* What is being asked: The answer should be each line of the records that contains the word "will"; please copy them all.

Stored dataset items
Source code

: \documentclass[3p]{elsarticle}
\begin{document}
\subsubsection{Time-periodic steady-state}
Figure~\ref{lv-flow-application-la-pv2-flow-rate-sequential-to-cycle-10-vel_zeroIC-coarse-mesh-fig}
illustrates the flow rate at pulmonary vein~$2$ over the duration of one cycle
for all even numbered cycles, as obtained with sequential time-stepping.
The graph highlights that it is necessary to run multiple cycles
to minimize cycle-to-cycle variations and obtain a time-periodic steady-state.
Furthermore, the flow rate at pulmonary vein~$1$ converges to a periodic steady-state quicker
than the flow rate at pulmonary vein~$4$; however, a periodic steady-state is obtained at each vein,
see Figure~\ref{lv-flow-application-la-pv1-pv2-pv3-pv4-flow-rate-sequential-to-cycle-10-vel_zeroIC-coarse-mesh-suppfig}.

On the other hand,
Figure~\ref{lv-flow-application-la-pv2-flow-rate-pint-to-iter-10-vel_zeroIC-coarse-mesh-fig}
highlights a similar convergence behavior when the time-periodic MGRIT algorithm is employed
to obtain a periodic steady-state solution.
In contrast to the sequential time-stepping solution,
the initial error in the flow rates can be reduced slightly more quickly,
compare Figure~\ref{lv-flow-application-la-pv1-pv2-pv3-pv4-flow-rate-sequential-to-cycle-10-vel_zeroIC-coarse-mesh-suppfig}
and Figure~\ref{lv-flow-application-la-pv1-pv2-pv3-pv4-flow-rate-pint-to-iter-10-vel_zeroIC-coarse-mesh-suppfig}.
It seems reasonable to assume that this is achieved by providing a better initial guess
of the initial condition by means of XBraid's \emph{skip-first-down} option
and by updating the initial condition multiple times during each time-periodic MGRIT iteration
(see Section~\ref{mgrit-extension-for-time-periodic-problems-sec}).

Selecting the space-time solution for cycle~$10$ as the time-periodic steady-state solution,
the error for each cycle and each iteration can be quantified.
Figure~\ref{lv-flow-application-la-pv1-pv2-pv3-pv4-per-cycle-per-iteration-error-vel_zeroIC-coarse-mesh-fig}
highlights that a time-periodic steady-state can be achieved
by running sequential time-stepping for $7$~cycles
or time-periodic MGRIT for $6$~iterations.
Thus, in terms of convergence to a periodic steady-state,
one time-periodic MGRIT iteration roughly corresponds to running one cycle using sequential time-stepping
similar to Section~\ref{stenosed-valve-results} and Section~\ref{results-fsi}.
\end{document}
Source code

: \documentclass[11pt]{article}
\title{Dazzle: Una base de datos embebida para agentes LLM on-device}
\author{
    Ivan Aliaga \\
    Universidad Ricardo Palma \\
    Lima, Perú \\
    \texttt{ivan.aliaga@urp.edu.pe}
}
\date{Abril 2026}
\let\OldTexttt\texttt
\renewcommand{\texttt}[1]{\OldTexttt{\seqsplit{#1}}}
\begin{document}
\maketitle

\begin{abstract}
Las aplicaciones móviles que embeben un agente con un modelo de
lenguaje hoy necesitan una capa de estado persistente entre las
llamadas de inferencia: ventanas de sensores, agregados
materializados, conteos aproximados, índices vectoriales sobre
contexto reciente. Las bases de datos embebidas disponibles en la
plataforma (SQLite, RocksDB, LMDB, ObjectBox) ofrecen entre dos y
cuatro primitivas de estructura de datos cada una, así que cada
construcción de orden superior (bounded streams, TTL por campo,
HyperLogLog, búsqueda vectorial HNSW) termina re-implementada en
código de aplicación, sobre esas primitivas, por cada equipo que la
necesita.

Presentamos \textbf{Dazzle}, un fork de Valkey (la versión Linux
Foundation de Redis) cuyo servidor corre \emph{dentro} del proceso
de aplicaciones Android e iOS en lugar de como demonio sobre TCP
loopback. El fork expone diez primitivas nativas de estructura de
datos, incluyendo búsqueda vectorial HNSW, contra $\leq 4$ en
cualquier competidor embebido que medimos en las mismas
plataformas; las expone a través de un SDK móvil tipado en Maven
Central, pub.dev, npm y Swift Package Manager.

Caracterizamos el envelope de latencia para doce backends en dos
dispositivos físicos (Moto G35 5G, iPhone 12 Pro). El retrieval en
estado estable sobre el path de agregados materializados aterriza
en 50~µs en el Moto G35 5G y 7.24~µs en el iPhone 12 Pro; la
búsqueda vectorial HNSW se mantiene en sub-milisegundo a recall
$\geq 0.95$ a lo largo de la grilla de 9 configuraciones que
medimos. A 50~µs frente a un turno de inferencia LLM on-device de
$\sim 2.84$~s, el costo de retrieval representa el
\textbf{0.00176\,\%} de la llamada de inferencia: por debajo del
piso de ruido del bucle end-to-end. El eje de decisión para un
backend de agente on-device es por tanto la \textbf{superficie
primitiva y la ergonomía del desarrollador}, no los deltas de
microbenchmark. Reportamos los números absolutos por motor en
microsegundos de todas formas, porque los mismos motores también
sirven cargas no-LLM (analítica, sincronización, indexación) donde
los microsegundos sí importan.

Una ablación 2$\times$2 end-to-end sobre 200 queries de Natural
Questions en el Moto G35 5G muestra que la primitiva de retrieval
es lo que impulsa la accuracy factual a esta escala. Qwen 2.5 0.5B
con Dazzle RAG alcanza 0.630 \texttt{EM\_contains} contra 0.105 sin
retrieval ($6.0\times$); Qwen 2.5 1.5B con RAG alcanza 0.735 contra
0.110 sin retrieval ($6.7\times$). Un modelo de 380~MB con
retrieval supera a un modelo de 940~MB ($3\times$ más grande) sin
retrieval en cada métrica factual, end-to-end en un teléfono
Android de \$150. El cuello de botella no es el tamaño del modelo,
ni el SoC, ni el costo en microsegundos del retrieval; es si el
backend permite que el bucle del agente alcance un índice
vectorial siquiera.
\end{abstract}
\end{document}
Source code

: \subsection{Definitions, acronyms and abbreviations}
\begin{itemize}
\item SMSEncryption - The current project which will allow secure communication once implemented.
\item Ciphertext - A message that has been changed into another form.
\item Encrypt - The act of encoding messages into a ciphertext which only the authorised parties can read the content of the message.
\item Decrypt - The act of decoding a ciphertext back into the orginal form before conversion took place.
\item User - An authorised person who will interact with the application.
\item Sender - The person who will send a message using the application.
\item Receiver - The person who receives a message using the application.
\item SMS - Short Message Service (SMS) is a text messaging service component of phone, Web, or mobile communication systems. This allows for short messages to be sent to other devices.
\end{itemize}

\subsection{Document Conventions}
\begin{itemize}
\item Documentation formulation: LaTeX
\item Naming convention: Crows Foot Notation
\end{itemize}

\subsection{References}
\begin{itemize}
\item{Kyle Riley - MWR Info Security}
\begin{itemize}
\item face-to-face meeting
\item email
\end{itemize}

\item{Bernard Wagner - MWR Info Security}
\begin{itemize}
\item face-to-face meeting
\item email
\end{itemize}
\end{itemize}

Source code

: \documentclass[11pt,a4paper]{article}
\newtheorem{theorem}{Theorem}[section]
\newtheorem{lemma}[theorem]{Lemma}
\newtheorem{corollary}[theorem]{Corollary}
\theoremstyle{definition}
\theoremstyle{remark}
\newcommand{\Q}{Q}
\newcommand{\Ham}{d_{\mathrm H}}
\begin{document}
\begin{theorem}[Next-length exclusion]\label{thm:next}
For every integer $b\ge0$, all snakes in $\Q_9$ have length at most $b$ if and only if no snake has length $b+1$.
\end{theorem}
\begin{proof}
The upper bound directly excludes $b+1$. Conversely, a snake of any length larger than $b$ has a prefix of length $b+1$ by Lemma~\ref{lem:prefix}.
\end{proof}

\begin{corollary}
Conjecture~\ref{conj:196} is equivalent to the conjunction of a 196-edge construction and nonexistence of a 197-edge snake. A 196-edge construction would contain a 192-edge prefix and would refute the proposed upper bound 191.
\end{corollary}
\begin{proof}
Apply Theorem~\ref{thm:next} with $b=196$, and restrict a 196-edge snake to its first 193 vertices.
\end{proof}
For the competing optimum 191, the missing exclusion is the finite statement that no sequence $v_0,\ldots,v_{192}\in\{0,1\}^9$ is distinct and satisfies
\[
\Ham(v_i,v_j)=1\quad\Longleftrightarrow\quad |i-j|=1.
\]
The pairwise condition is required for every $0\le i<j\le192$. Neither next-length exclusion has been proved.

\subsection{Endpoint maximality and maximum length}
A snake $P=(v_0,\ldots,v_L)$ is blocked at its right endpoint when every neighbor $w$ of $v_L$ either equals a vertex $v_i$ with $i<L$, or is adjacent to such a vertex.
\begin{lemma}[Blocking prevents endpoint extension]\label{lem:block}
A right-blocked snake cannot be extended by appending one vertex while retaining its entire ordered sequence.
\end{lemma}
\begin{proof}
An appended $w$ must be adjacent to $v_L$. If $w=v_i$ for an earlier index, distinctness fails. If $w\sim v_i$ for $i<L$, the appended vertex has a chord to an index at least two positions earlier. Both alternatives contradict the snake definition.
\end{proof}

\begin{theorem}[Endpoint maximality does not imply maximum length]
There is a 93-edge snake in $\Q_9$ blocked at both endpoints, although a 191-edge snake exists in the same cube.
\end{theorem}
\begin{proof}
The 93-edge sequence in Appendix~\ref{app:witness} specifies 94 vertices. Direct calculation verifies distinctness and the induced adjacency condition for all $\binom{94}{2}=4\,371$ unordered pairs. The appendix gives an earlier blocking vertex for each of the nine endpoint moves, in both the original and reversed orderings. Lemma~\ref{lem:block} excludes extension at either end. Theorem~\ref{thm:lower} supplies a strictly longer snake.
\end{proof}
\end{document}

* Task solution:
\item SMSEncryption - The current project which will allow secure communication once implemented.
\item User - An authorised person who will interact with the application.
\item Sender - The person who will send a message using the application.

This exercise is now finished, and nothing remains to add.